The work draws on cultural theorist Christina Sharpe’s framing of ‘the wake’ as aftermath, to consider legacies of expansionism, colonialism and exploitative labour inherent to the material history of cotton. The artwork references a speech delivered by African-American abolitionist Sarah Parker-Remond in one of the building’s gallery spaces in 1859. In a manifestation of Sharpe’s “wake”, Parker-Remond’s assertion that “not one cent of the money ever reached the hands of the labourers” reverberates into the present – what does reparative justice looks like within cultural heritage institutions?

With this in mind, the work channels strategies of institutional critique; speaking back to histories of site with reference to The Athenaeum as speakers’ hall, The Royal Manchester Institution funded by city merchants and industrialists, and Platt Hall built by a textile merchant. Research involved study of un-accessioned pattern books on the peripheries of the gallery’s collection, cross-departmental conversations with curators, dialogue with local people through craft and oral history workshops, and collaboration with early-career researchers through Manchester initiative Global Threads (UCL, Science & Industry Museum).

  • Michelle Al-Ferzly, “Considering the Beinecke Library”

Yale University’s Beinecke Library holds over six thousand items related to the Middle East and North Africa, ranging from individual leaves and manuscripts to large archival collections. Often, these substantial holdings designate Yale as one of the largest repositories of ‘Islamic’ material in North America, if not the continent. Beyond geographic origin, which is not always available for many of these materials, the designation of ‘Islamic’ stems from the language used: most often Arabic, Persian, or Turkish.
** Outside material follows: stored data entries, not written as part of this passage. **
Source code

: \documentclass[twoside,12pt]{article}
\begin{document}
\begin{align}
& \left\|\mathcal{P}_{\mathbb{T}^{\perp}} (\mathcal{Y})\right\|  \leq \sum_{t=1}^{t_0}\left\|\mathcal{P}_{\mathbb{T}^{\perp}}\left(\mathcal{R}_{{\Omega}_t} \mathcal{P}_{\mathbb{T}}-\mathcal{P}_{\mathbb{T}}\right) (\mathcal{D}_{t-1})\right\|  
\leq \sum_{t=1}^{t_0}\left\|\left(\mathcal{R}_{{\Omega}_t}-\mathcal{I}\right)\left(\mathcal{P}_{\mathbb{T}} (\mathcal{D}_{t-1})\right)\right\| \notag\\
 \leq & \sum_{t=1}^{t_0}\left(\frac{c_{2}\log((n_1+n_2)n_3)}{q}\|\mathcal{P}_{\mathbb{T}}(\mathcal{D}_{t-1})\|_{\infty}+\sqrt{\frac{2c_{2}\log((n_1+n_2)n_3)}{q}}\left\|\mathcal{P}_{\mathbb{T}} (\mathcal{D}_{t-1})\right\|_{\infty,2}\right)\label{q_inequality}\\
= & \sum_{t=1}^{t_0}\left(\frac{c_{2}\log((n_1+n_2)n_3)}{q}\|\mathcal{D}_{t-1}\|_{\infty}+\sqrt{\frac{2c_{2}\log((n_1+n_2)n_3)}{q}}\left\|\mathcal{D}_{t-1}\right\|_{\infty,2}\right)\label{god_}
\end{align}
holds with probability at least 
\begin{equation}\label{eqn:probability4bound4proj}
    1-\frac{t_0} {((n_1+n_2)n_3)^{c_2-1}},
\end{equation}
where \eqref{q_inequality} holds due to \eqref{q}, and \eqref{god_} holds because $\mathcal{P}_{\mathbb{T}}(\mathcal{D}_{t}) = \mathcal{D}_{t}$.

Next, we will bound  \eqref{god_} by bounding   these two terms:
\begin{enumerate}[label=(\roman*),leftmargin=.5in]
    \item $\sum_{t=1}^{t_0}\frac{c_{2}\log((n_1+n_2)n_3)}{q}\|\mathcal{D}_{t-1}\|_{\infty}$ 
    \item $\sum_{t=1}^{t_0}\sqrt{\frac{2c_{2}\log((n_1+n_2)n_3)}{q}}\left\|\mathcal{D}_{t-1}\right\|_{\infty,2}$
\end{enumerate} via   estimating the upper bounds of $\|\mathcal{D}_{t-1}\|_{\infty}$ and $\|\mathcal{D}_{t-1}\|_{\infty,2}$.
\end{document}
This presentation will consider the practice of using nomenclature such as ‘Islamic’ as an overarching category for these materials, and its ramifications for understandings of racial and ethnic identities represented in these archives. It will show how using language as the determining factor for the ‘Islamic’ categorization sometimes obfuscates cultural representation and discussions of racial belonging and the challenges it poses for discoverability by an audience that extends beyond the library’s scholarly users.

Lastly, it will examine opportunities for reparative description that takes these concerns into account, and explore opportunities to highlight racial considerations and positionality not just through highlighting the identities of the author, collector, or dealer, but also by further contextualizing provenance information, historic collecting practices, and using language throughout archival description that are more recognizable to the communities represented.